> **What is expected**: I'd like the entries reproduced exactly, with the images omitted.
**** Source material
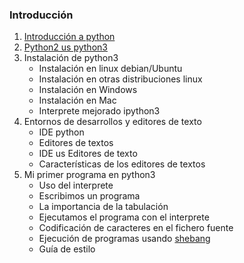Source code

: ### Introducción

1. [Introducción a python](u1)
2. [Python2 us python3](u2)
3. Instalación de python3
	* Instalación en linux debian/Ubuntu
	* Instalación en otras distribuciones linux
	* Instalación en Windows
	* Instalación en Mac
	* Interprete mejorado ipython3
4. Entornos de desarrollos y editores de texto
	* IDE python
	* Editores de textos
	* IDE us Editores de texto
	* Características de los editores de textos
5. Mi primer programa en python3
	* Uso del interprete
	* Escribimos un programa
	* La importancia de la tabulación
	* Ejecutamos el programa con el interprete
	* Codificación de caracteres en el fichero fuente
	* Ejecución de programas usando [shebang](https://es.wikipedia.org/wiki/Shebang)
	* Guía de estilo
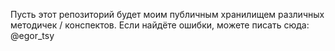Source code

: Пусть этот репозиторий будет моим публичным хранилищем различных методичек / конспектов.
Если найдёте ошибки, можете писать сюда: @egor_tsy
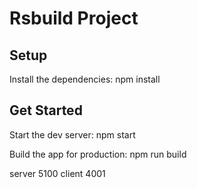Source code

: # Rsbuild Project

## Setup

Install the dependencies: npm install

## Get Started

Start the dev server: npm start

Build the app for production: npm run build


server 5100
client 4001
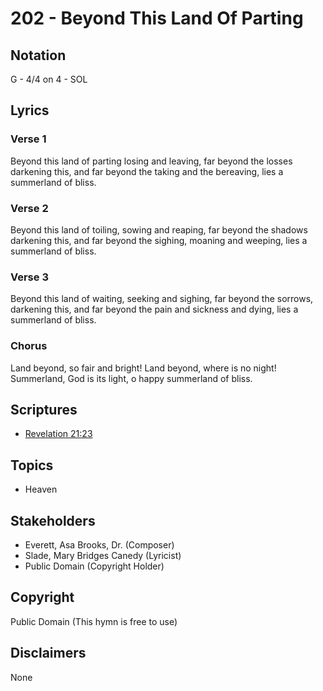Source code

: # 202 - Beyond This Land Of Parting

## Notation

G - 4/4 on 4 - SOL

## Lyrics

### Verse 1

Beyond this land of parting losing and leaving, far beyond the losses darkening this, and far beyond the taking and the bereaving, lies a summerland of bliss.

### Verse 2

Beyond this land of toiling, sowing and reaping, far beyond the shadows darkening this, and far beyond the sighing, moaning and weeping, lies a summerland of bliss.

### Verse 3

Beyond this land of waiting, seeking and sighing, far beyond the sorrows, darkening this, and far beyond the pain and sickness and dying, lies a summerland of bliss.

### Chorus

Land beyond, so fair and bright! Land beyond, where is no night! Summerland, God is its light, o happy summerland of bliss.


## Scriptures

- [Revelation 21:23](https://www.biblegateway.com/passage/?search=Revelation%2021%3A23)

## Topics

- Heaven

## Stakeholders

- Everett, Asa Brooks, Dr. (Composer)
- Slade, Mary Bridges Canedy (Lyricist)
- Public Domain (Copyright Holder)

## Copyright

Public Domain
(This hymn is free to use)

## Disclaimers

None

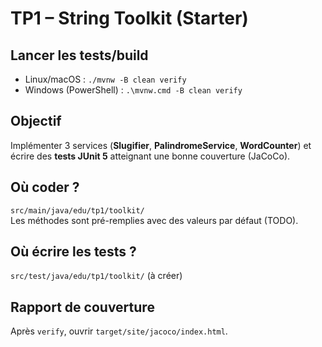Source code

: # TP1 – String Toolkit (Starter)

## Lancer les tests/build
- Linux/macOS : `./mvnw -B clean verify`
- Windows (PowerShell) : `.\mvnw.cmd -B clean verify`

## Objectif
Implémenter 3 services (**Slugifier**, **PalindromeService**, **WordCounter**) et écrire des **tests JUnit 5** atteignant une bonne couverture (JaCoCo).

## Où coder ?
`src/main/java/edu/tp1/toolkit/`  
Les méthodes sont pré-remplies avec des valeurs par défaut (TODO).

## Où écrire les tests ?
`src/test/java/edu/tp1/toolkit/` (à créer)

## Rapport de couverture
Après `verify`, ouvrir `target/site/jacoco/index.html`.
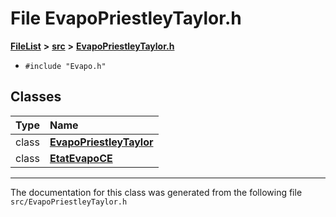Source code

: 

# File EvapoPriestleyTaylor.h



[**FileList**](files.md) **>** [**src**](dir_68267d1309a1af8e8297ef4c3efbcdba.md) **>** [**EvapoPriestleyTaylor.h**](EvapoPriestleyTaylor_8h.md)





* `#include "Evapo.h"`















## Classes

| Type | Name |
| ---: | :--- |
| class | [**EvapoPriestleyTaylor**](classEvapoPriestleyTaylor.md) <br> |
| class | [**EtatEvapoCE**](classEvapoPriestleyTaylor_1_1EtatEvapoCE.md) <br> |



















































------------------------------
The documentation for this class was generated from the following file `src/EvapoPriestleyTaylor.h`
********
> **Response to the task**:
Source code

: ### Introducción

1. [Introducción a python](u1)
2. [Python2 us python3](u2)
3. Instalación de python3
	* Instalación en linux debian/Ubuntu
	* Instalación en otras distribuciones linux
	* Instalación en Windows
	* Instalación en Mac
	* Interprete mejorado ipython3
4. Entornos de desarrollos y editores de texto
	* IDE python
	* Editores de textos
	* IDE us Editores de texto
	* Características de los editores de textos
5. Mi primer programa en python3
	* Uso del interprete
	* Escribimos un programa
	* La importancia de la tabulación
	* Ejecutamos el programa con el interprete
	* Codificación de caracteres en el fichero fuente
	* Ejecución de programas usando [shebang](https://es.wikipedia.org/wiki/Shebang)
	* Guía de estilo
Source code

: Пусть этот репозиторий будет моим публичным хранилищем различных методичек / конспектов.
Если найдёте ошибки, можете писать сюда: @egor_tsy
Source code

: # Rsbuild Project

## Setup

Install the dependencies: npm install

## Get Started

Start the dev server: npm start

Build the app for production: npm run build


server 5100
client 4001
Source code

: # 202 - Beyond This Land Of Parting

## Notation

G - 4/4 on 4 - SOL

## Lyrics

### Verse 1

Beyond this land of parting losing and leaving, far beyond the losses darkening this, and far beyond the taking and the bereaving, lies a summerland of bliss.

### Verse 2

Beyond this land of toiling, sowing and reaping, far beyond the shadows darkening this, and far beyond the sighing, moaning and weeping, lies a summerland of bliss.

### Verse 3

Beyond this land of waiting, seeking and sighing, far beyond the sorrows, darkening this, and far beyond the pain and sickness and dying, lies a summerland of bliss.

### Chorus

Land beyond, so fair and bright! Land beyond, where is no night! Summerland, God is its light, o happy summerland of bliss.


## Scriptures

- [Revelation 21:23](https://www.biblegateway.com/passage/?search=Revelation%2021%3A23)

## Topics

- Heaven

## Stakeholders

- Everett, Asa Brooks, Dr. (Composer)
- Slade, Mary Bridges Canedy (Lyricist)
- Public Domain (Copyright Holder)

## Copyright

Public Domain
(This hymn is free to use)

## Disclaimers

None

Source code

: # TP1 – String Toolkit (Starter)

## Lancer les tests/build
- Linux/macOS : `./mvnw -B clean verify`
- Windows (PowerShell) : `.\mvnw.cmd -B clean verify`

## Objectif
Implémenter 3 services (**Slugifier**, **PalindromeService**, **WordCounter**) et écrire des **tests JUnit 5** atteignant une bonne couverture (JaCoCo).

## Où coder ?
`src/main/java/edu/tp1/toolkit/`  
Les méthodes sont pré-remplies avec des valeurs par défaut (TODO).

## Où écrire les tests ?
`src/test/java/edu/tp1/toolkit/` (à créer)

## Rapport de couverture
Après `verify`, ouvrir `target/site/jacoco/index.html`.
Source code

: 

# File EvapoPriestleyTaylor.h



[**FileList**](files.md) **>** [**src**](dir_68267d1309a1af8e8297ef4c3efbcdba.md) **>** [**EvapoPriestleyTaylor.h**](EvapoPriestleyTaylor_8h.md)





* `#include "Evapo.h"`















## Classes

| Type | Name |
| ---: | :--- |
| class | [**EvapoPriestleyTaylor**](classEvapoPriestleyTaylor.md) <br> |
| class | [**EtatEvapoCE**](classEvapoPriestleyTaylor_1_1EtatEvapoCE.md) <br> |



















































------------------------------
The documentation for this class was generated from the following file `src/EvapoPriestleyTaylor.h`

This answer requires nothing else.